The accident happened at a red light. He had just picked his motorbike up from the repair shop, where he’d had the front wheel fixed. The mechanic had warned him to make a few turns on a quiet street before going into traffic, in order to clear the oil from the tire. What he told the police is that Virgil was dismissive. “Look at my white hair,” he would say. “You really think I still need you to tell me how to drive?”
So he rode straight into the traffic and the wheel started to lose its grip. Instead of slowing down, he accelerated, hoping to regain equilibrium. Fatal error. The motorcycle rose up on its back wheel, and Virgil went down, with 300 kilograms of hardware crashing on top of him.
Dora still has it in her to provide all these details.
At six o’clock in the evening, the priest comes to do the first Mass. Dora doesn’t want to sit down, so five of us prop her up. From time to time she tries to push us away, for the room is already hot. We’re so tired that the music makes us sleepy. A few rows back, some of the women start sobbing. These are more distant acquaintances who have just learned the news.
After half an hour we can finally go downstairs into a large dining room to eat and have coffee. We greatly appreciate the new items some of our friends have brought; after four days, we’ve had enough of Serano’s pastries. We’re happy to feast on taramasalata, oysters with cream cheese, pita bread with hummus, and sesame biscuits.
We’re fed up seeing the same faces and hearing the same stories.
By nine o’clock, silence has fallen
on the lounge. People sneak a look at their watches. We’re all impatient for the funeral home to close its doors.
For some time now, Dora has been standing next to the casket. It looks as though she’s whispering something in Virgil’s ear.
This evening, I brought Adam with me. Now that we’re all eager to leave this place, people look at him more often and with greater interest. He doesn’t raise his eyes. At one point, he whispers in my ear that all these people look very old.
He’s right. We’ve all become old, all of a sudden.
Do they think Adam is the one who should be lying over there?
I look at them whenever they stare too insistently at Adam.
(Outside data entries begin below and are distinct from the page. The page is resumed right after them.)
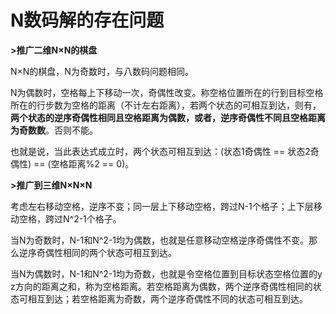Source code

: # N数码解的存在问题

**>推广二维N×N的棋盘**

N×N的棋盘，N为奇数时，与八数码问题相同。

N为偶数时，空格每上下移动一次，奇偶性改变。称空格位置所在的行到目标空格所在的行步数为空格的距离（不计左右距离），若两个状态的可相互到达，则有，**两个状态的逆序奇偶性相同且空格距离为偶数，或者，逆序奇偶性不同且空格距离为奇数数**。否则不能。

也就是说，当此表达式成立时，两个状态可相互到达：(状态1奇偶性 == 状态2奇偶性) == (空格距离%2 == 0)。



**>推广到三维N×N×N**

考虑左右移动空格，逆序不变；同一层上下移动空格，跨过N-1个格子；上下层移动空格，跨过N^2-1个格子。

当N为奇数时，N-1和N^2-1均为偶数，也就是任意移动空格逆序奇偶性不变。那么逆序奇偶性相同的两个状态可相互到达。

当N为偶数时，N-1和N^2-1均为奇数，也就是令空格位置到目标状态空格位置的y z方向的距离之和，称为空格距离。若空格距离为偶数，两个逆序奇偶性相同的状态可相互到达；若空格距离为奇数，两个逆序奇偶性不同的状态可相互到达。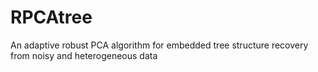 # RPCAtree
An adaptive robust PCA algorithm for embedded tree structure recovery from noisy and heterogeneous data
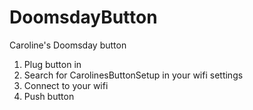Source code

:# DoomsdayButton
Caroline's Doomsday button

1. Plug button in
2. Search for CarolinesButtonSetup in your wifi settings
3. Connect to your wifi
4. Push button
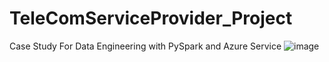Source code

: # TeleComServiceProvider_Project
Case Study For Data Engineering  with PySpark and Azure Service
![image](https://github.com/Shubhambhosale0411/TeleComServiceProvider_Project/assets/90494573/e0f62cfa-4bd9-4327-a633-7d362605a706)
If there is someone above us who decides these things, he figured Adam was worthy of hanging around a bit longer. I’m determined to support this decision.
At ten o’clock sharp, I take Adam’s hand and quietly ask him to get up. I think he’s understood my contempt. Before we leave the room, he lifts his head and greets the group joyfully.
I don’t bring Adam with me to the cemetery. I know it will be long and his leg won’t be up to it.
The priest holds the farewell Mass in the funeral parlour, and I find it particularly beautiful. This is the first time I have listened to it so closely. The young priest has a wonderful voice, which really makes up for all these centuries-old Byzantine songs. People are crowding around to listen and gaze at the casket. There are newcomers who are still able to sob. We of the old guard are as silent as fish.
My God, Virgil was able to gather all these people together. Or is this an attempt to reassure ourselves that we’re not just immigrants any more? We’re starting to belong in this country.
Dora insists that the cortège take a detour to her street on its way to the cemetery. She wants to stop in front of the house for a few minutes to let Virgil have a last look. He bought this house ten years ago, an old building like all the others in the neighbourhood, and renovated it from top to bottom. He changed the wooden flooring, knocked down walls, changed all the doors, widened the living room, added a glassed-in porch, dug a pool, and planted a hedge that he used to prune meticulously.